BMC Genomics (Mar 2007)
Identification of plant promoter constituents by analysis of local distribution of short sequences
Abstract
Abstract Background Plant promoter architecture is important for understanding regulation and evolution of the promoters, but our current knowledge about plant promoter structure, especially with respect to the core promoter, is insufficient. Several promoter elements including TATA box, and several types of transcriptional regulatory elements have been found to show local distribution within promoters, and this feature has been successfully utilized for extraction of promoter constituents from human genome. Results LDSS (Local Distribution of Short Sequences) profiles of short sequences along the plant promoter have been analyzed in silico, and hundreds of hexamer and octamer sequences have been identified as having localized distributions within promoters of Arabidopsis thaliana and rice.
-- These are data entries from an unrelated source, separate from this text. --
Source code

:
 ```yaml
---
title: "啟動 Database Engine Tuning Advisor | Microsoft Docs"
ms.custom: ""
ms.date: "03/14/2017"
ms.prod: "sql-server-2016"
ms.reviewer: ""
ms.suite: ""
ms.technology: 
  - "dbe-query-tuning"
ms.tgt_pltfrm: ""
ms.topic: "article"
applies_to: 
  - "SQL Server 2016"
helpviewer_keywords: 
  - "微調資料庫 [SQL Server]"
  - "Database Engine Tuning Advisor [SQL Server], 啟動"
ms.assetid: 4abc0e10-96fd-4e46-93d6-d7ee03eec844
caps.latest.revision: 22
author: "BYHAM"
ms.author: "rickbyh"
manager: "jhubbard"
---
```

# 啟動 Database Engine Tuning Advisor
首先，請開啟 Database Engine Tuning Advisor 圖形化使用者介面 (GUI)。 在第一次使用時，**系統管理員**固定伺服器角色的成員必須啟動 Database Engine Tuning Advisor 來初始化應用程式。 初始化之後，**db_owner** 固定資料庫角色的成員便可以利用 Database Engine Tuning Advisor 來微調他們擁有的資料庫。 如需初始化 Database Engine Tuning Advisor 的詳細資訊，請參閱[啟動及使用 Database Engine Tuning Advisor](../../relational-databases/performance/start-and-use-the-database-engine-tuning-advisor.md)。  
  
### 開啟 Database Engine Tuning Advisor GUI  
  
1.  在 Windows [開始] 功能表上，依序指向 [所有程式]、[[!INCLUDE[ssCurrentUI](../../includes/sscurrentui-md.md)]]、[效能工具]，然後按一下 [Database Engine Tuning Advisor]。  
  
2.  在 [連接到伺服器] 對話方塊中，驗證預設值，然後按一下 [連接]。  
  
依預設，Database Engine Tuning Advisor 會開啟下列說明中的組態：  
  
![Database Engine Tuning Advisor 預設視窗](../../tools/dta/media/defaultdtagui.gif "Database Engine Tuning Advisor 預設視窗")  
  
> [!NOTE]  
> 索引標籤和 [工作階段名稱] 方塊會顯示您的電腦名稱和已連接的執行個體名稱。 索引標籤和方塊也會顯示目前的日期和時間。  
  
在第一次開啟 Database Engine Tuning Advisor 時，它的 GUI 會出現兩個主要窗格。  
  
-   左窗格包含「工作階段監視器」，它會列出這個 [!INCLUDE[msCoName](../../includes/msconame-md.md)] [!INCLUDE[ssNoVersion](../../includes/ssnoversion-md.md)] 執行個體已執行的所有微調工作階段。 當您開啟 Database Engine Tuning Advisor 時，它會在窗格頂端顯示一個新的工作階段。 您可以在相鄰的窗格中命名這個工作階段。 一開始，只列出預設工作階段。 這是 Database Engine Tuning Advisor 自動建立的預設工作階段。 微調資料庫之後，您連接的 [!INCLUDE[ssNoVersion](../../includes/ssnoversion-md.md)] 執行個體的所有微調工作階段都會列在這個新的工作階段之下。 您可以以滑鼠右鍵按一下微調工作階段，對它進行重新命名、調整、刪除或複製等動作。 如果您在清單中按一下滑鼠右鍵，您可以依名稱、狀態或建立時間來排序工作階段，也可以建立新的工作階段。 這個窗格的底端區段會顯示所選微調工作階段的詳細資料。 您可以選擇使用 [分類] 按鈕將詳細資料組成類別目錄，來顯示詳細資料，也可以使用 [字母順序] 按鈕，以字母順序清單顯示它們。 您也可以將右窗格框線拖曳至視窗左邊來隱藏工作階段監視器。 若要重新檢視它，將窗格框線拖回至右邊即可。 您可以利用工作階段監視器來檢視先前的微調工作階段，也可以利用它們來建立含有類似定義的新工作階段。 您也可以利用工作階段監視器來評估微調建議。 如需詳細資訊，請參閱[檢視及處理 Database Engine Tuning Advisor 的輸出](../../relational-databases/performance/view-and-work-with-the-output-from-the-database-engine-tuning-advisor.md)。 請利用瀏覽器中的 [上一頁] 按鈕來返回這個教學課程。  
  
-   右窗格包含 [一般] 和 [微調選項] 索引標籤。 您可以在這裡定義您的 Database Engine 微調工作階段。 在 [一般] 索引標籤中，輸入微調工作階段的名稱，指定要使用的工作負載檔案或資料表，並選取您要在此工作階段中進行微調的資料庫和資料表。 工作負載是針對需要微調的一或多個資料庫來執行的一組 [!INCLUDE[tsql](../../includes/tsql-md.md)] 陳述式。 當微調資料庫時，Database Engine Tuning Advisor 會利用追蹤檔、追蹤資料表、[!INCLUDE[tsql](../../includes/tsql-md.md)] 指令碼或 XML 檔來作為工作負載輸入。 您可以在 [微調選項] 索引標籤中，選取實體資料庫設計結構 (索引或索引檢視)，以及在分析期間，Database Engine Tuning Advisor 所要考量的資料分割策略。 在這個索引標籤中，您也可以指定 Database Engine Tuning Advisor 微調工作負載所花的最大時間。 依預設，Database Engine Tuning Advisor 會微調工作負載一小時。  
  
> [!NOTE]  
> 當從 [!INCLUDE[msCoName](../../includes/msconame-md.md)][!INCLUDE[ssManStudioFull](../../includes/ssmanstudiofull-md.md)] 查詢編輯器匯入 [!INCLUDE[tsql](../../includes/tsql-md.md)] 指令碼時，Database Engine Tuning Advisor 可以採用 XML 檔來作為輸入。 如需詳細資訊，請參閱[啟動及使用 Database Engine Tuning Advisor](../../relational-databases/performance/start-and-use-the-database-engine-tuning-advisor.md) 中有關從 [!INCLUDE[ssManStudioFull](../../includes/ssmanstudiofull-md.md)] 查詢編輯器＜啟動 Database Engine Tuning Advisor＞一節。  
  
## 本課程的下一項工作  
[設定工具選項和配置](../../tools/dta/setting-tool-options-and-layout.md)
Based on their localization patterns, the identified sequences could be classified into three groups, pyrimidine patch (Y Patch), TATA box, and REG (Regulatory Element Group). Sequences of the TATA box group are consistent with the ones reported in previous studies. The REG group includes more than 200 sequences, and half of them correspond to known cis-elements. The other REG subgroups, together with about a hundred uncategorized sequences, are suggested to be novel cis-regulatory elements. Comparison of LDSS-positive sequences between Arabidopsis and rice has revealed moderate conservation of elements and common promoter architecture. In addition, a dimer motif named the YR Rule (C/T A/G) has been identified at the transcription start site (-1/+1). This rule also fits both Arabidopsis and rice promoters. Conclusion LDSS was successfully applied to plant genomes and hundreds of putative promoter elements have been extracted as LDSS-positive octamers. Identified promoter architecture of monocot and dicot are well conserved, but there are moderate variations in the utilized sequences.